Two Tier speech laws – One law for one group and another law for the rest

 

Whilst various Britons languish in prison for expressing their thoughts about the crappy state of the nation or expressing ambivalence about the fate of invaders being immolated or about the failures of open borders and top down multiculturalism, it’s a good idea to remind ourselves just what is NOT landing people in gaol.

What’s not being sanctioned by the state or immediately shut down with robust force are the Imams and preachers in Britain’s mosques, no matter what hate filled filth comes out of their mouths. There is no state sanction of or even interest and attention in those who call for the death of Jews, including British Jews, not even when these speakers are cheerleaders for genocide or call for jihad against Jews and the West and are doing so on the premises of mosques that have a long history of hosting wrong’uns.

Shortly before October 7th of this year, the anniversary of the Hamas Islamic Pogrom against Israelis there was a speaker at the East London Mosque, a premises that is no stranger to the sort of extremists that this country really doesn’t need, ranting about Israel and calling Israel, a ‘genocidal Zionist project’ and who called for Muslims to ‘unite against the enemies’ (that’s you and me and the rest of the West if you haven’t already guessed.)

The Daily Telegraph said:

An Islamic preacher called Israel a “racist European Zionist project” in a sermon to worshippers at a London mosque days before the first anniversary of the Oct 7 attacks.

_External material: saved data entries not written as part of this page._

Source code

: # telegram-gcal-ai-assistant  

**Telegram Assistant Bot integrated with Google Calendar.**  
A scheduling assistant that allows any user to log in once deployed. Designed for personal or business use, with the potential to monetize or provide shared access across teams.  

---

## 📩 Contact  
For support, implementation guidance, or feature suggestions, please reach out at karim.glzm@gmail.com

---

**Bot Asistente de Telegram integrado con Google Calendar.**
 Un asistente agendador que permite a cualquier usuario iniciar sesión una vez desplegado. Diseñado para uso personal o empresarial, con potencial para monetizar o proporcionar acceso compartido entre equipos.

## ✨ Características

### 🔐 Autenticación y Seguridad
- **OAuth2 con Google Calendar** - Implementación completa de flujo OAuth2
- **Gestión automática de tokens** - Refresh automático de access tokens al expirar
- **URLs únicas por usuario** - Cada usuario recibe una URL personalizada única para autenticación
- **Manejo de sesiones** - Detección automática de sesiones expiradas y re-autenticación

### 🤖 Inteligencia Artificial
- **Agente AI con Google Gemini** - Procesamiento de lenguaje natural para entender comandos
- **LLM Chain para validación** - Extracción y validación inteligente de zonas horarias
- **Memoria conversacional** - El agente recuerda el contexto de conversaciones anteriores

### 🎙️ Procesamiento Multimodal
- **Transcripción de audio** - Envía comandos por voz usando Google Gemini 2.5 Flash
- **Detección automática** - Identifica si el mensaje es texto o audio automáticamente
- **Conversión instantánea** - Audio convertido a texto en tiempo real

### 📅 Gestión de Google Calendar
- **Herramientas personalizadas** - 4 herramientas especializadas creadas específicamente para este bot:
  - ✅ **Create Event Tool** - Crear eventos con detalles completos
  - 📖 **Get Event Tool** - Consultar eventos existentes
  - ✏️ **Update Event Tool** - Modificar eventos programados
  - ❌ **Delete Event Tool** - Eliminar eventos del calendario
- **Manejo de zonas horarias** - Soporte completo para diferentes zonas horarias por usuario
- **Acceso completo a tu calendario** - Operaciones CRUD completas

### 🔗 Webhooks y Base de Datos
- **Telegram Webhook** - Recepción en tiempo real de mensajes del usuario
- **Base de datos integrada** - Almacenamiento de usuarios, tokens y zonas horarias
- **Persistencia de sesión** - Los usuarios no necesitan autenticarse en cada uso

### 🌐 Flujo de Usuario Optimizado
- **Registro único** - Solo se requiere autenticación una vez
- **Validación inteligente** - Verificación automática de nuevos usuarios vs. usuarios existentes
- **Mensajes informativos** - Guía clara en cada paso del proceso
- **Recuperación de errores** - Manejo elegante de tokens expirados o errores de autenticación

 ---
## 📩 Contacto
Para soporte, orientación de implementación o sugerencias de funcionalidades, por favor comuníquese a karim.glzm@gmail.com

Speaking at the East London Mosque, in Tower Hamlets, Imam Shaykh Muzzammil Ahmad described the Jewish state as “genocidal” and a “project of colonialism”..

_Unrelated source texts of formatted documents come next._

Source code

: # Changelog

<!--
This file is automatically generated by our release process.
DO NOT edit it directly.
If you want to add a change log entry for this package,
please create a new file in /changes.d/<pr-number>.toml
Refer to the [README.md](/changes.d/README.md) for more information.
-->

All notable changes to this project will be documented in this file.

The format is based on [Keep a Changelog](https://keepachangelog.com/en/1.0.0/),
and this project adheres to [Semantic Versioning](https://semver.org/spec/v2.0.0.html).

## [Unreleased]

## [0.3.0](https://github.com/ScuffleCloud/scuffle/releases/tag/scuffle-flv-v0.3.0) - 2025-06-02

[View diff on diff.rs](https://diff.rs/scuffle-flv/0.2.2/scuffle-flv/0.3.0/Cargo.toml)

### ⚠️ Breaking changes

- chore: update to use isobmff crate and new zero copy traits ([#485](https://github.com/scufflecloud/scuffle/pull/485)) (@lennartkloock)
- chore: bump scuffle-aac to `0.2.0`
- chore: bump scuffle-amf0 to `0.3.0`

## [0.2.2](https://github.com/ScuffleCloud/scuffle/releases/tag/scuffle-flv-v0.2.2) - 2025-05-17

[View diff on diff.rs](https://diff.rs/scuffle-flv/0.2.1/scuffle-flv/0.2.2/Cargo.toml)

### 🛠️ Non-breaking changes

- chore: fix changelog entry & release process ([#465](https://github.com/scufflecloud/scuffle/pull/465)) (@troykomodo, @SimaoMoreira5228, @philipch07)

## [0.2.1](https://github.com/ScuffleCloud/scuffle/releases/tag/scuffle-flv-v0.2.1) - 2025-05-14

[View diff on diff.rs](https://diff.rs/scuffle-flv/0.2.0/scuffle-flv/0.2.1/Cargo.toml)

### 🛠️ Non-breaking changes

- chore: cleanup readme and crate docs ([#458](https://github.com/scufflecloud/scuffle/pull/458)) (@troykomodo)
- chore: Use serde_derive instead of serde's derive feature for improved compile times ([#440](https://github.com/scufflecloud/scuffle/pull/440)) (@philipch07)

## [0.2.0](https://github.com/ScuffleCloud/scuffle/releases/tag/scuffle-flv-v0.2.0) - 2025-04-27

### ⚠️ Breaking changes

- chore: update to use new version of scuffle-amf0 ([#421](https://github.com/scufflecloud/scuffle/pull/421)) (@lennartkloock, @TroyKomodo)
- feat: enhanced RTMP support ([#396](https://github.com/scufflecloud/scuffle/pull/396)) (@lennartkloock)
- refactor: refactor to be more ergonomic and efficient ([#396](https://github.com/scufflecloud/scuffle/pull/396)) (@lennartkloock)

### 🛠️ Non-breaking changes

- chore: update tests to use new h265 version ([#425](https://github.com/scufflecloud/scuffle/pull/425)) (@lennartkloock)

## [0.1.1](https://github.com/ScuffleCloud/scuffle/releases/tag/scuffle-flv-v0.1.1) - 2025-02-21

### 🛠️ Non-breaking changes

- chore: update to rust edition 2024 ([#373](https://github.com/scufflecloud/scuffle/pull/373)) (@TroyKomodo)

The remarks sparked fury, with the preacher accused of promoting “anti-Jewish racism” one year after Hamas murdered 1,200 Israeli civilians and took hundreds more hostage in the worst massacre of Jews since the Holocaust.

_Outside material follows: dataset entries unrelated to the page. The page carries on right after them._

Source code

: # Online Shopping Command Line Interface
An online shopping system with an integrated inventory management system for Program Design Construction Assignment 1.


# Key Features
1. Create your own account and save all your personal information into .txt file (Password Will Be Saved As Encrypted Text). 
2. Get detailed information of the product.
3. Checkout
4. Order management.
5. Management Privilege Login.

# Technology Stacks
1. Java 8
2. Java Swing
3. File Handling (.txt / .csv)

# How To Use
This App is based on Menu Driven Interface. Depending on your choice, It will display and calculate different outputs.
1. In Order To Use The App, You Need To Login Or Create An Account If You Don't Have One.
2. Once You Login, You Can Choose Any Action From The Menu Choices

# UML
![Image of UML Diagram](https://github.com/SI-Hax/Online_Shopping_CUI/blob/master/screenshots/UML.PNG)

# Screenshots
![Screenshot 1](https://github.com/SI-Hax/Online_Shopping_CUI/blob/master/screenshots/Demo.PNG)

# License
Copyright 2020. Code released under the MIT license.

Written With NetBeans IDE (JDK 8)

On Monday night, the Charity Commission told The Telegraph that it would examine “concerns raised” about the sermon as part of an investigation into the mosque’s associated charitable trust.

A spokesman said: “The commission has an ongoing regulatory case into East London Mosque Trust over concerns about the charity’s governance and management. We will assess concerns raised about the sermon in question as part of this case.”

The mosque was previously criticised for publishing special condolences on the death of Yusuf al-Qaradawi, a hate preacher who praised Hitler and talked about killing “Allah’s enemies, the Jews”.

On Friday, Mr Ahmad called Israel a “genocidal Zionist project”, opening his sermon by quoting a passage from the Koran calling Muslims “the best nation”. He said the Muslim community was “as humiliated as it has ever been in its long, rich history” and followers of Islam must unite against the “enemies” who “seek oppression across the globe”.

What this preacher and many of the other preachers who have graced the pulpit of the East London Mosque has done is far more deserving of being classed as incitement to violence than much of what has been said by non-Muslims and which has landed them in deep trouble. The stark difference in how Islamic words of violence and hate are treated and similar words from other groups is treated is remarkably two tier looking. Maybe it is?